Sorority Noise - It kindly stopped for me

Much like the famed Dickinson poem from which Sorority Noise’s latest EP takes its name, It Kindly Stopped For Me is centered on the idea of death. Though the similarities seem to stop there. Because while Dickinson’s Death is a kindly gentleman, traveling alongside her as she makes her journey through life, the band pointedly turns it into an object — death is an “it.”

By stripping death of an identity, Sorority Noise attempts to lessen the power it holds over us. There is no experience more common or more alienating than loss, yet the band manages to break down the walls their own experience created until we’re all collectively shouldering their pain.

Emily Dickinson:

Because I could not stop for Death
He kindly stopped for me
The carriage held but just ourselves
And Immortality

It’s the vulnerability that Sorority Noise imparts that makes It Kindly Stopped For Me so powerful, though unassuming. It is neither loud nor fast; there are no real hooks. In its quiet acoustic solitude, the EP appeals to the side of you torn apart by loss. It is the piece of you that cannot let go because the harder you try, the more you find yourself clinging on. After all, who among us hasn’t wished to “go back/to when fragility and innocence was all I knew”?

With the guitars stripped back and percussion kept to a bare minimum, Boucher’s vocals are left to do the majority of the heavy lifting. His delivery is poignant throughout the EP’s four tracks, from the heartbreaking sincerity of lines like “I’d leave you my whole heart/If there was one left to leave” (“A Will”) to the informal stream-of-consciousness of “Fource.” The band bolsters Boucher’s emotional outcry by layering his vocals on tracks like “Either Way” and “XC,” both of which undercut their solemn tones with twinkling piano melodies.

“A Will” slows things down to an achingly deliberate pace, each note so fragile that it feels as though it could break at the slightest upset. Boucher seems no better off as he reads through the list of things he’ll leave loved ones when he is gone: his teeth, his heart, his breath, his name. His last will and testament lays heavy upon listeners despite its delicate and airy tone as Boucher’s fear of being forgotten becomes the driving force behind the track.

The lines I found myself returning to most often were the closing lyrics of “Fource”: “Today was an off day/I’ve had a few.” Not because they’re particularly poetic in their content or delivery, but precisely because they’re not.

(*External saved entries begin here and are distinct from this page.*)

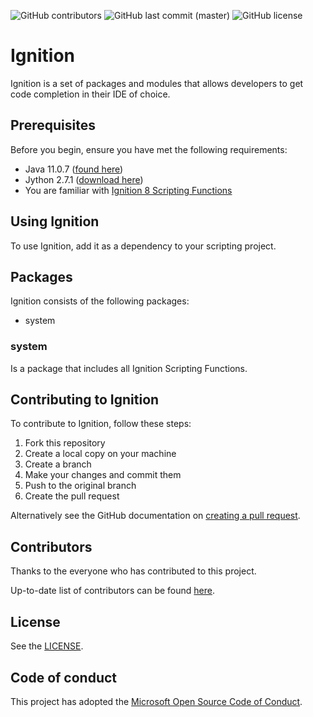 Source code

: <!--- Badges --->
![GitHub contributors](https://img.shields.io/github/contributors/thecesrom/Ignition)
![GitHub last commit (master)](https://img.shields.io/github/last-commit/thecesrom/Ignition/jython)
![GitHub license](https://img.shields.io/github/license/thecesrom/Ignition)

# Ignition

Ignition is a set of packages and modules that allows developers to get code completion in their IDE of choice.

## Prerequisites

Before you begin, ensure you have met the following requirements:
* Java 11.0.7 ([found here](https://www.azul.com/downloads/zulu-community/?version=java-11-lts&architecture=x86-64-bit&package=jdk&show-old-builds=true))
* Jython 2.7.1 ([download here](https://search.maven.org/artifact/org.python/jython-installer/2.7.1/jar))
* You are familiar with [Ignition 8 Scripting Functions](https://docs.inductiveautomation.com/display/DOC81/Scripting+Functions)

## Using Ignition

To use Ignition, add it as a dependency to your scripting project.

## Packages

Ignition consists of the following packages:

* system

### system

Is a package that includes all Ignition Scripting Functions.

## Contributing to Ignition

To contribute to Ignition, follow these steps:

1. Fork this repository
2. Create a local copy on your machine
3. Create a branch
4. Make your changes and commit them
5. Push to the original branch
6. Create the pull request

Alternatively see the GitHub documentation on [creating a pull request](https://help.github.com/en/github/collaborating-with-issues-and-pull-requests/creating-a-pull-request).

## Contributors

Thanks to the everyone who has contributed to this project.

Up-to-date list of contributors can be found [here](https://github.com/thecesrom/Ignition/graphs/contributors).

## License

See the [LICENSE](https://github.com/thecesrom/Ignition/blob/master/LICENSE).


## Code of conduct

This project has adopted the [Microsoft Open Source Code of Conduct](https://opensource.microsoft.com/codeofconduct/).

As anyone who has lost a loved one can tell you, there isn’t always poetry in pain. Your thoughts are not always pretty, nor do they necessarily make sense. And oftentimes there is little more that can be said than what Boucher so bluntly states in the EP’s penultimate track.

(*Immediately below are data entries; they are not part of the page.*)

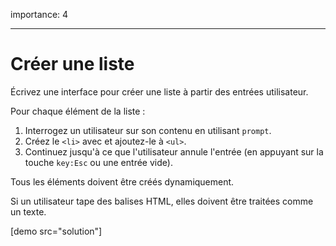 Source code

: importance: 4

---

# Créer une liste

Écrivez une interface pour créer une liste à partir des entrées utilisateur.

Pour chaque élément de la liste :

1. Interrogez un utilisateur sur son contenu en utilisant `prompt`.
2. Créez le `<li>` avec et ajoutez-le à `<ul>`.
3. Continuez jusqu'à ce que l'utilisateur annule l'entrée (en appuyant sur la touche `key:Esc` ou une entrée vide).

Tous les éléments doivent être créés dynamiquement.

Si un utilisateur tape des balises HTML, elles doivent être traitées comme un texte.

[demo src="solution"]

Death is an ever-present force in our lives, and encompasses so much more than Dickinson’s poem would lead us to believe. It Kindly Stopped For Me deals with the harsher truths that come along with that realization: we love, we lose, and we are eventually lost. Nothing can ever quite prepare you for it, but Sorority Noise provides one hell a depiction for how disorienting it can be.